EXERCISE MATERIAL:
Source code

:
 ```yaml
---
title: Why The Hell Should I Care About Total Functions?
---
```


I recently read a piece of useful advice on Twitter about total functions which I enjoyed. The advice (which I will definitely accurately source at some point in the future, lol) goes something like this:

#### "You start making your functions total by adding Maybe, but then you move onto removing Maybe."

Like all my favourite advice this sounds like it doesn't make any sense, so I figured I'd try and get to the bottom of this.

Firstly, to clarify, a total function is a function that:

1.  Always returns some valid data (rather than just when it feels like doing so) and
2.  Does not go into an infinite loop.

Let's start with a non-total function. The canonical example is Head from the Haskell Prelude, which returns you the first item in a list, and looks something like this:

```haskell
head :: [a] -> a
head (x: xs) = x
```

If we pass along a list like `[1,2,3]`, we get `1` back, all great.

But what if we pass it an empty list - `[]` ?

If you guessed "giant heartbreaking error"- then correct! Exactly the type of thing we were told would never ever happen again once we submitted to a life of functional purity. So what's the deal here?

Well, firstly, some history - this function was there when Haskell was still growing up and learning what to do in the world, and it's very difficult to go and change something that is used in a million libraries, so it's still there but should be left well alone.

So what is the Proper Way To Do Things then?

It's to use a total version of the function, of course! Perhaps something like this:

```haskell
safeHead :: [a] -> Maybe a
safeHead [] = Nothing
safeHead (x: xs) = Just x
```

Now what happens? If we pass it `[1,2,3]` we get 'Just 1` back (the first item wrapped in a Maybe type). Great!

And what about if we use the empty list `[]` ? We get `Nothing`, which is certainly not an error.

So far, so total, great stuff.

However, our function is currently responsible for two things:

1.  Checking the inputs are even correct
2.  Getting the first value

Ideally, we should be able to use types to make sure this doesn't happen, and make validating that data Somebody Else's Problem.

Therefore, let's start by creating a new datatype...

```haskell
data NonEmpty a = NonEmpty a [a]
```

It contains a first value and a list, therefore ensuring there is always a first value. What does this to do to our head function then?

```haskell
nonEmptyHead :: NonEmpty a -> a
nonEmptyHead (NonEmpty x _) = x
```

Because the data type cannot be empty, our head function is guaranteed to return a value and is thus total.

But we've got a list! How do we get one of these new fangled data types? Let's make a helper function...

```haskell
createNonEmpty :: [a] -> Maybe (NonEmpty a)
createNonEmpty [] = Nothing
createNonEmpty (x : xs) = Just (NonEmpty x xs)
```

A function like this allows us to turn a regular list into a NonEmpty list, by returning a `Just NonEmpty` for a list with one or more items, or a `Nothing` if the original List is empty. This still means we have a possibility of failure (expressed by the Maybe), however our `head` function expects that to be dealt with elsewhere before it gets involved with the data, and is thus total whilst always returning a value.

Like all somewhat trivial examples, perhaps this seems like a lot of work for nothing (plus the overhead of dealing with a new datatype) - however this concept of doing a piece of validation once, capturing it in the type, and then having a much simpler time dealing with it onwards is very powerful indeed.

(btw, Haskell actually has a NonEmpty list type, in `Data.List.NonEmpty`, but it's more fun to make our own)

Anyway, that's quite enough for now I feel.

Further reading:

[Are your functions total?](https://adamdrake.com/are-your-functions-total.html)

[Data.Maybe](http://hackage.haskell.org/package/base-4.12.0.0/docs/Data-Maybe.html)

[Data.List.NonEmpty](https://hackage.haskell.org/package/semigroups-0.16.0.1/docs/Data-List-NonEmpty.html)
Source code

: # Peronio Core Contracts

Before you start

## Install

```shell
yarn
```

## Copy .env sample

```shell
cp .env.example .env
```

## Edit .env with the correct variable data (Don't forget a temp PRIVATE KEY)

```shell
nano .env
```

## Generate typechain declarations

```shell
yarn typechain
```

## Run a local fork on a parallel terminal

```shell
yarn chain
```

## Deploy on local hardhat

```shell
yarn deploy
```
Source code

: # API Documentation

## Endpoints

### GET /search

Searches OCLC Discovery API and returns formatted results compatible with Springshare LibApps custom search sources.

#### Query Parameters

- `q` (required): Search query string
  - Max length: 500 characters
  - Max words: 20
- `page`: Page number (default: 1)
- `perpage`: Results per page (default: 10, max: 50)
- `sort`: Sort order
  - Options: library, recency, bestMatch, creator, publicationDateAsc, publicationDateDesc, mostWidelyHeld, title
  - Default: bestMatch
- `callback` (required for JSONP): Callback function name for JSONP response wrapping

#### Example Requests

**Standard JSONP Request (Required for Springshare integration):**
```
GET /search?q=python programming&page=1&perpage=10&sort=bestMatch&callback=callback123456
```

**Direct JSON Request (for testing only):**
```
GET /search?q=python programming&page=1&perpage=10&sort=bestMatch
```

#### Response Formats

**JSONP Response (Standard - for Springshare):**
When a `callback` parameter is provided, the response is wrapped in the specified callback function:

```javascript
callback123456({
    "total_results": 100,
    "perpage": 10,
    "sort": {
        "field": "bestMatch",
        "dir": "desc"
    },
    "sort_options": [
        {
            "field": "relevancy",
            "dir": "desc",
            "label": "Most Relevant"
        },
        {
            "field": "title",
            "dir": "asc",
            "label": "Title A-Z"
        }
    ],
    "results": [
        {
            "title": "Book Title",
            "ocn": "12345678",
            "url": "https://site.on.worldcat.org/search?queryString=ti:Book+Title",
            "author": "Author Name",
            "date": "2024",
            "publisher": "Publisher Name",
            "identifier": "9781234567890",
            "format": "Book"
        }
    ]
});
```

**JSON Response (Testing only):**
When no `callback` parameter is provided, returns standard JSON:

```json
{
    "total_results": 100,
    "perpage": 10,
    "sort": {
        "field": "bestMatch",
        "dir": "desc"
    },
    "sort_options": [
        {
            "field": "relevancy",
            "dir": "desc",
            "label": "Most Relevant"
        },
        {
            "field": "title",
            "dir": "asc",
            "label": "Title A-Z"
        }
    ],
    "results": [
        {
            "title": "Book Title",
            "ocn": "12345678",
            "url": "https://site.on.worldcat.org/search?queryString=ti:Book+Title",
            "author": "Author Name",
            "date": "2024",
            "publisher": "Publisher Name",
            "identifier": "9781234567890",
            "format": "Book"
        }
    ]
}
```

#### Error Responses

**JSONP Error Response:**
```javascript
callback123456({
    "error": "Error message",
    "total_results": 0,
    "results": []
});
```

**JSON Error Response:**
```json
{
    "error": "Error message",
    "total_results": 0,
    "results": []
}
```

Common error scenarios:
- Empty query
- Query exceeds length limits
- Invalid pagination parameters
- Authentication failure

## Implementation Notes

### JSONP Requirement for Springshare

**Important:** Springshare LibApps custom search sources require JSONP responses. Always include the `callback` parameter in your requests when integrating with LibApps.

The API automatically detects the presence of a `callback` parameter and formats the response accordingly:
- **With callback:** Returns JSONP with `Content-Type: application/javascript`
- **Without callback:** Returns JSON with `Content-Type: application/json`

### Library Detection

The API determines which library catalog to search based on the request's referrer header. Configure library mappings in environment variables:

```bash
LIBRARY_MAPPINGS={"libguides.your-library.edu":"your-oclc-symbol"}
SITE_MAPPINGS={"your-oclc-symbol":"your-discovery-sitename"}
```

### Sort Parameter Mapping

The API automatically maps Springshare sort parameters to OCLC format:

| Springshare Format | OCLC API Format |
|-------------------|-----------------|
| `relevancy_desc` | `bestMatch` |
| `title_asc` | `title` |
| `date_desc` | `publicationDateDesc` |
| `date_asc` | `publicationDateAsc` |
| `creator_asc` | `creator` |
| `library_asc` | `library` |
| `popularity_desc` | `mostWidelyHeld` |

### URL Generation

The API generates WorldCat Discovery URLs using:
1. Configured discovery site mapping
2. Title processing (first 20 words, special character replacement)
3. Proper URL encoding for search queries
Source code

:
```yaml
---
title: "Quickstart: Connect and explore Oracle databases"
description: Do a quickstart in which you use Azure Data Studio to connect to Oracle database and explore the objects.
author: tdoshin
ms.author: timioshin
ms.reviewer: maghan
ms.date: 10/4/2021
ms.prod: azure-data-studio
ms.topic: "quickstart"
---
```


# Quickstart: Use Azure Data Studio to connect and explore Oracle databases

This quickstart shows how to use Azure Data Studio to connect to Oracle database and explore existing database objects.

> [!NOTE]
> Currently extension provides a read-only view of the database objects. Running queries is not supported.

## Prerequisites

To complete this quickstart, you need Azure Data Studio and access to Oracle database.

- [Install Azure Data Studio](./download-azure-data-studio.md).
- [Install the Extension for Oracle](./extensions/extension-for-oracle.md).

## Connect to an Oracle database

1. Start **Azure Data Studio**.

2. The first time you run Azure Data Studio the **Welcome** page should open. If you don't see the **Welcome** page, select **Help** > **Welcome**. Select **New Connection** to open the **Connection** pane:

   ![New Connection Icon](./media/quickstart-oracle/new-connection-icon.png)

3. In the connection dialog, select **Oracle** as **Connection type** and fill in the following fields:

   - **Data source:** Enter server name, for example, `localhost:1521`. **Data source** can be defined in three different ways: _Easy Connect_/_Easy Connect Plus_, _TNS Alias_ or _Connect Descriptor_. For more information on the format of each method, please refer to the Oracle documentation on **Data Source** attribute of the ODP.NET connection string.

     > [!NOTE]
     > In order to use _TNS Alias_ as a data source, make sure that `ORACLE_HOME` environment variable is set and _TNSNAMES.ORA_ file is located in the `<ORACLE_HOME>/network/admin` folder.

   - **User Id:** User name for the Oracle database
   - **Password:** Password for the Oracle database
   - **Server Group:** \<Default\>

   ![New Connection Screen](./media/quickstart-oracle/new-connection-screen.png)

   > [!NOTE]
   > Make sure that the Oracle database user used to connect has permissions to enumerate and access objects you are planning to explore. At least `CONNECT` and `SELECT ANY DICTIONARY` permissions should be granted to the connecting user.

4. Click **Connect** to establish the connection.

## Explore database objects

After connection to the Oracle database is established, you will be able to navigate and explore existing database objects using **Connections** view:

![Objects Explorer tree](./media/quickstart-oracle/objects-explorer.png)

HOW TO COMPLETE THIS TASK: Look through the entries above and list every line containing "value".

ANSWER SPACE:
2.  Getting the first value
It contains a first value and a list, therefore ensuring there is always a first value. What does this to do to our head function then?
Because the data type cannot be empty, our head function is guaranteed to return a value and is thus total.
A function like this allows us to turn a regular list into a NonEmpty list, by returning a `Just NonEmpty` for a list with one or more items, or a `Nothing` if the original List is empty. This still means we have a possibility of failure (expressed by the Maybe), however our `head` function expects that to be dealt with elsewhere before it gets involved with the data, and is thus total whilst always returning a value.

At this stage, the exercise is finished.